The entries below are to be copied exactly, with nothing left out.

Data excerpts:
--- START ---
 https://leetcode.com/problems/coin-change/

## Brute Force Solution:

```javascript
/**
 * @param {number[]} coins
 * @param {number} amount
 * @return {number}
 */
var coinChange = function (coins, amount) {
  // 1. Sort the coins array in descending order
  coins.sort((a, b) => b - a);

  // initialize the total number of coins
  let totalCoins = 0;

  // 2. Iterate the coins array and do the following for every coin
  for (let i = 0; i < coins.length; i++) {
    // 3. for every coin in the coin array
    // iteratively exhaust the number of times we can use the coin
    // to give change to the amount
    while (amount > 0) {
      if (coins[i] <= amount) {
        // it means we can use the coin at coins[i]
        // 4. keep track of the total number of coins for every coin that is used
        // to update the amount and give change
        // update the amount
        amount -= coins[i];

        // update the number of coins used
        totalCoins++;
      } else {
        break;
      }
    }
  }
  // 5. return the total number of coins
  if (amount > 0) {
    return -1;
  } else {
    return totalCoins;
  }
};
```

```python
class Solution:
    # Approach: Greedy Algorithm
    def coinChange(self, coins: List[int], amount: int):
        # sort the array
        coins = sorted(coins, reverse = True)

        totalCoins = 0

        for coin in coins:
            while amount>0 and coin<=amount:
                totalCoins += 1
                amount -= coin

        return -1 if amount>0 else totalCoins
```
--- END ---
• Solution for this task
 https://leetcode.com/problems/coin-change/

## Brute Force Solution:

```javascript
/**
 * @param {number[]} coins
 * @param {number} amount
 * @return {number}
 */
var coinChange = function (coins, amount) {
  // 1. Sort the coins array in descending order
  coins.sort((a, b) => b - a);

  // initialize the total number of coins
  let totalCoins = 0;

  // 2. Iterate the coins array and do the following for every coin
  for (let i = 0; i < coins.length; i++) {
    // 3. for every coin in the coin array
    // iteratively exhaust the number of times we can use the coin
    // to give change to the amount
    while (amount > 0) {
      if (coins[i] <= amount) {
        // it means we can use the coin at coins[i]
        // 4. keep track of the total number of coins for every coin that is used
        // to update the amount and give change
        // update the amount
        amount -= coins[i];

        // update the number of coins used
        totalCoins++;
      } else {
        break;
      }
    }
  }
  // 5. return the total number of coins
  if (amount > 0) {
    return -1;
  } else {
    return totalCoins;
  }
};
```

```python
class Solution:
    # Approach: Greedy Algorithm
    def coinChange(self, coins: List[int], amount: int):
        # sort the array
        coins = sorted(coins, reverse = True)

        totalCoins = 0

        for coin in coins:
            while amount>0 and coin<=amount:
                totalCoins += 1
                amount -= coin

        return -1 if amount>0 else totalCoins
```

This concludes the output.